Prompt:
In the records below, find the line with "frequently while developing.</span></span>" and the line with "konsolidację globalnie za"; return exactly those lines and every line between them.

Dataset excerpts:
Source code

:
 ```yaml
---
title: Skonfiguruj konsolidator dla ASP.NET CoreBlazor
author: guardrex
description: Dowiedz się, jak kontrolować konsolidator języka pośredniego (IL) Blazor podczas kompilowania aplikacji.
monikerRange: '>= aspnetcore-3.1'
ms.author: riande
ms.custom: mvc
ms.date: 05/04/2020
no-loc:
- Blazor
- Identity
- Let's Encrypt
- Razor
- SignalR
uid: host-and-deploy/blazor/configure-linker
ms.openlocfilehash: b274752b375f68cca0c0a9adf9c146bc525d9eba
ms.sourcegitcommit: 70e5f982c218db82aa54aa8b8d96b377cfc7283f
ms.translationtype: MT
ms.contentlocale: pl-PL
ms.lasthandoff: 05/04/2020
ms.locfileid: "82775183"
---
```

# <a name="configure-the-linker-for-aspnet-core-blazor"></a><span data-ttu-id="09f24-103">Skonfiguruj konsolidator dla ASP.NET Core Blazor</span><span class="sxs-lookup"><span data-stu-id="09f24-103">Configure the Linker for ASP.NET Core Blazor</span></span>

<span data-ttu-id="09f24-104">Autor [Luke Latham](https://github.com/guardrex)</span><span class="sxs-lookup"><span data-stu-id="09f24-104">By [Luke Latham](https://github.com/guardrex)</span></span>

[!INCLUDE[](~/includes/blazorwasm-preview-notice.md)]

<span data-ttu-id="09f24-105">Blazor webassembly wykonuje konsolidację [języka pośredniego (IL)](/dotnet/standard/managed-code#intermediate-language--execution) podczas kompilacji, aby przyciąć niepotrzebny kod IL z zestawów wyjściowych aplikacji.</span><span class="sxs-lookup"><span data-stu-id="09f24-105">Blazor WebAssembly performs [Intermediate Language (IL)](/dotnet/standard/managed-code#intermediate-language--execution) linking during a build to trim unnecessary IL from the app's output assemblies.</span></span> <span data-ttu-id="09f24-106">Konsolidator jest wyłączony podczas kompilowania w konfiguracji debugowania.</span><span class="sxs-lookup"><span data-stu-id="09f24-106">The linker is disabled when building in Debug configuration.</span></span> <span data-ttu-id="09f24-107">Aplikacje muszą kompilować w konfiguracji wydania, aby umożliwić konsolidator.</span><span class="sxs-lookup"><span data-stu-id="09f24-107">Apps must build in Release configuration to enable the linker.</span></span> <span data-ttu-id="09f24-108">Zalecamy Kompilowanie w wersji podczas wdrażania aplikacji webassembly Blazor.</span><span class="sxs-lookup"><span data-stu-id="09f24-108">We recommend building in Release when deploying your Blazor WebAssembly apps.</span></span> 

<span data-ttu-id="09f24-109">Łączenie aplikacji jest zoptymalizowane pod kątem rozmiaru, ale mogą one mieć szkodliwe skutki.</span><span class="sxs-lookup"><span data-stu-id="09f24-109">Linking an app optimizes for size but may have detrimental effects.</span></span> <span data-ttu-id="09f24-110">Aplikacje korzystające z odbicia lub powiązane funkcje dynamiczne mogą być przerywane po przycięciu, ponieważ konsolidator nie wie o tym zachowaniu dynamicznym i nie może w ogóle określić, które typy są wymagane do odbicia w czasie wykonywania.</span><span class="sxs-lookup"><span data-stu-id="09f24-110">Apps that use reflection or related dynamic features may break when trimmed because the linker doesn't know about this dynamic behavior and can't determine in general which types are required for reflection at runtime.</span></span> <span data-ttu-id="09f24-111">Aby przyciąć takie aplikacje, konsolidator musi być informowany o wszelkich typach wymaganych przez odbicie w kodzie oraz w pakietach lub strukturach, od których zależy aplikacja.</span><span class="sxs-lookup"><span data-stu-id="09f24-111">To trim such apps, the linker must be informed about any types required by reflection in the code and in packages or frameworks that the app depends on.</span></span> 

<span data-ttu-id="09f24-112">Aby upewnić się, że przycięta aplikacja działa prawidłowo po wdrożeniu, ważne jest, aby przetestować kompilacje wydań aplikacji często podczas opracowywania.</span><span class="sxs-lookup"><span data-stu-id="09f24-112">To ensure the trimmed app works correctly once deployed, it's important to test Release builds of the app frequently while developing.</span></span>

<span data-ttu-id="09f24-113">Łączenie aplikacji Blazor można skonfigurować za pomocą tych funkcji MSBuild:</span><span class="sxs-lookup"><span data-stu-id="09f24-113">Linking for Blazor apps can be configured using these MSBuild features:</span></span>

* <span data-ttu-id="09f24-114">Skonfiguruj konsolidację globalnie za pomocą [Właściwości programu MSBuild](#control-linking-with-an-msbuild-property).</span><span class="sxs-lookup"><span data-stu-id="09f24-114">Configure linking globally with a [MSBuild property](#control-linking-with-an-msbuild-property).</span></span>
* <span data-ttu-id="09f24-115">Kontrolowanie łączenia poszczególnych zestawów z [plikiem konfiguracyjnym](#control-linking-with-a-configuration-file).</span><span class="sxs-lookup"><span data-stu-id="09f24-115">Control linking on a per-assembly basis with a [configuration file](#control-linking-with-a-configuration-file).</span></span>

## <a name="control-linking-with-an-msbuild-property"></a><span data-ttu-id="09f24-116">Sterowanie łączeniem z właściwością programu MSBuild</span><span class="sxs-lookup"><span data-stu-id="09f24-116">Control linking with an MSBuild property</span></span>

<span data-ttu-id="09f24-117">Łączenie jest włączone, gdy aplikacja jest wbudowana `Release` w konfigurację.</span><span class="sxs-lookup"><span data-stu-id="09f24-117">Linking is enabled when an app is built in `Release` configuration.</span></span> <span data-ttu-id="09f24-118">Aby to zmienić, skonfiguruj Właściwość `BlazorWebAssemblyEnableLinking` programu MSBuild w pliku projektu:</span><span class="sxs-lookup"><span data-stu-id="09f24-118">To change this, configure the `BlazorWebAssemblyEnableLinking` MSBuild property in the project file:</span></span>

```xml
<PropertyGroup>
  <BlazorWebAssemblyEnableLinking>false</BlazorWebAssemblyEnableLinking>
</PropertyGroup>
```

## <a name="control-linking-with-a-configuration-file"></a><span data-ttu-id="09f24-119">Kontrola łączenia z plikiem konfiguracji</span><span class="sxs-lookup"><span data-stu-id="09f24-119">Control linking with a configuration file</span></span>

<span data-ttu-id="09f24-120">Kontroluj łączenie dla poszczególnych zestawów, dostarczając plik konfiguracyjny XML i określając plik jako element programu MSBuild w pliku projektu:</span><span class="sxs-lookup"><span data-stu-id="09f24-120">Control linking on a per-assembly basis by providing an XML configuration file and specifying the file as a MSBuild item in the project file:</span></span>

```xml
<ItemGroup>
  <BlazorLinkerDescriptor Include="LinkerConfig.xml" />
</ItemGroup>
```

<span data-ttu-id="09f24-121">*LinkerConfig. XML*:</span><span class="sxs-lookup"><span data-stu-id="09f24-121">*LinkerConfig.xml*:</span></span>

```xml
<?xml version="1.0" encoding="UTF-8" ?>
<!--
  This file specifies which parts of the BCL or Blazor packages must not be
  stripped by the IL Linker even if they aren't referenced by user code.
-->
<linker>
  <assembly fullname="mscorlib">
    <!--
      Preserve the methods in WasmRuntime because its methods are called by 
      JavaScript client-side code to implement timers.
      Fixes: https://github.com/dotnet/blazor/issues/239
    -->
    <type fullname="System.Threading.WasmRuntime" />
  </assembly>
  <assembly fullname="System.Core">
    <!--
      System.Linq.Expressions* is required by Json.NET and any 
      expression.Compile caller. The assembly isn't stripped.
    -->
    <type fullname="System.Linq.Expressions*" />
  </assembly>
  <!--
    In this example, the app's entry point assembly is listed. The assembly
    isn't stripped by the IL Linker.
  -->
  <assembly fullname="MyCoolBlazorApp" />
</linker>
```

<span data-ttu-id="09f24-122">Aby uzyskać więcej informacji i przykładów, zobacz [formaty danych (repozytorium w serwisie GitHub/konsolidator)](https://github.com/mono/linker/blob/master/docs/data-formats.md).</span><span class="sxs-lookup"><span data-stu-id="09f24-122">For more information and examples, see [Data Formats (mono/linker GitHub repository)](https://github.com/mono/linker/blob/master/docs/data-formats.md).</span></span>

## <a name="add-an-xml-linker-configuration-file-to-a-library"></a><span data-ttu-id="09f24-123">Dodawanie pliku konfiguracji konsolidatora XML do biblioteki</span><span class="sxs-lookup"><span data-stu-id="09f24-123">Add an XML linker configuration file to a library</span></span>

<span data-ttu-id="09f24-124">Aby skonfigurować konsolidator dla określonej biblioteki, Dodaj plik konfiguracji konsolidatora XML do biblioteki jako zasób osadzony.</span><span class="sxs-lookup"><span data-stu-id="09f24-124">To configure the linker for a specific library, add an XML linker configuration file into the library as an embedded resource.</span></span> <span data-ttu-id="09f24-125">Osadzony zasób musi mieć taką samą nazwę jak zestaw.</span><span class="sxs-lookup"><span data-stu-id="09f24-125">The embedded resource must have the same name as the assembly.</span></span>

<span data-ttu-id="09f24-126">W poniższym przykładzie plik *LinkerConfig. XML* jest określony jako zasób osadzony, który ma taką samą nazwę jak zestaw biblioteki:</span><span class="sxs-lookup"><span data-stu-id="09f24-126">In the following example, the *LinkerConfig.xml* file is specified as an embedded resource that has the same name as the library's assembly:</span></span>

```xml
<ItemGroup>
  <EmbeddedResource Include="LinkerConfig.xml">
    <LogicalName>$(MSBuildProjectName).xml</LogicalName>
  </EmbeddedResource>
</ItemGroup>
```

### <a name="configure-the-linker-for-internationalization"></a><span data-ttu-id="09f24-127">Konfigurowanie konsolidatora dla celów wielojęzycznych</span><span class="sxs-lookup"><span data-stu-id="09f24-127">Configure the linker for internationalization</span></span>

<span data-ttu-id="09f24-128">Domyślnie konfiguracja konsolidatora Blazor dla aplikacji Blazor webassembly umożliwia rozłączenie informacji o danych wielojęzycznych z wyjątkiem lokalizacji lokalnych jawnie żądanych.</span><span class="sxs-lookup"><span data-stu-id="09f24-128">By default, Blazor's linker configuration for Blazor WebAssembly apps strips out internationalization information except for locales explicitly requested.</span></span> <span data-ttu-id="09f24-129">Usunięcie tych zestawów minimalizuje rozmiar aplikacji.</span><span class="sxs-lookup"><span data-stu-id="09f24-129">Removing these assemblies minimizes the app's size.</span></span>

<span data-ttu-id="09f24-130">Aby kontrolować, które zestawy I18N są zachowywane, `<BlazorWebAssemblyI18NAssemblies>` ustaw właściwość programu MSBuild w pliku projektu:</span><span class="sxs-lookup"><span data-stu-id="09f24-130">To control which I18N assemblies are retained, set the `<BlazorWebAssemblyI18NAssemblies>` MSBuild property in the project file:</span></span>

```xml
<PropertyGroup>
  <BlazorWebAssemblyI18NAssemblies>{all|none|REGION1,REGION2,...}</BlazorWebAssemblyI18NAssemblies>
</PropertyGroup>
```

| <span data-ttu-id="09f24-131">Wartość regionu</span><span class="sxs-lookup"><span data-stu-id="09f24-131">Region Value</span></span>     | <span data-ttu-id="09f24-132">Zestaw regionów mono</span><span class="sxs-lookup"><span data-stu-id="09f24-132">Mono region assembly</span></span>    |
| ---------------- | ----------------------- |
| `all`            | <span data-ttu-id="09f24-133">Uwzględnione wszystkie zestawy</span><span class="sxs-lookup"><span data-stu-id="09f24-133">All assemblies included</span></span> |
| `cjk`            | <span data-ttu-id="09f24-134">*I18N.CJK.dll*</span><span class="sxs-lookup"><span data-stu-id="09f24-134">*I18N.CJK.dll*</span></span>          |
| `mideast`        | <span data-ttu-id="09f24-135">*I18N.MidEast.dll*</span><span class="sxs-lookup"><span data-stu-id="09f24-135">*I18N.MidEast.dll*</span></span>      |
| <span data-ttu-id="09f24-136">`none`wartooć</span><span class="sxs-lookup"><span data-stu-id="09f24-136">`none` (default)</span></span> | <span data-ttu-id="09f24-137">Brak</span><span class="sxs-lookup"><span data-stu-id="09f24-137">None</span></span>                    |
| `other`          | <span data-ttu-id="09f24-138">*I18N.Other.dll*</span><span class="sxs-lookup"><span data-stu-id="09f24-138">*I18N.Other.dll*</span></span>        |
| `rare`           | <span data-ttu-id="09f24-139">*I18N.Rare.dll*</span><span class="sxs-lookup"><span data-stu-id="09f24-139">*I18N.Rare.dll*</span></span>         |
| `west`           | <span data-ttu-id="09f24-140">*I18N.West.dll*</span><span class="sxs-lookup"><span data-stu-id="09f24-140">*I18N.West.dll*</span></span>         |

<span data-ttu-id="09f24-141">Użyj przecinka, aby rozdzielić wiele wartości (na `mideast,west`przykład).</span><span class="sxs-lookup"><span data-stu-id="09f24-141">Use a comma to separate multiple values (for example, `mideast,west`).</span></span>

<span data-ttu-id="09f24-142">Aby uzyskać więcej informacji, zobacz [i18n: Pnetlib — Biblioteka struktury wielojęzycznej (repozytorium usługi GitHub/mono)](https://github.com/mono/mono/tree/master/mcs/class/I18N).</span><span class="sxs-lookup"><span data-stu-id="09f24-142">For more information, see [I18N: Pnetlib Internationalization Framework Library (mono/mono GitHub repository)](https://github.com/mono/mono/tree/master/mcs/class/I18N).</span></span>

Solved exercise:
<span data-ttu-id="09f24-112">Aby upewnić się, że przycięta aplikacja działa prawidłowo po wdrożeniu, ważne jest, aby przetestować kompilacje wydań aplikacji często podczas opracowywania.</span><span class="sxs-lookup"><span data-stu-id="09f24-112">To ensure the trimmed app works correctly once deployed, it's important to test Release builds of the app frequently while developing.</span></span>

<span data-ttu-id="09f24-113">Łączenie aplikacji Blazor można skonfigurować za pomocą tych funkcji MSBuild:</span><span class="sxs-lookup"><span data-stu-id="09f24-113">Linking for Blazor apps can be configured using these MSBuild features:</span></span>

* <span data-ttu-id="09f24-114">Skonfiguruj konsolidację globalnie za pomocą [Właściwości programu MSBuild](#control-linking-with-an-msbuild-property).</span><span class="sxs-lookup"><span data-stu-id="09f24-114">Configure linking globally with a [MSBuild property](#control-linking-with-an-msbuild-property).</span></span>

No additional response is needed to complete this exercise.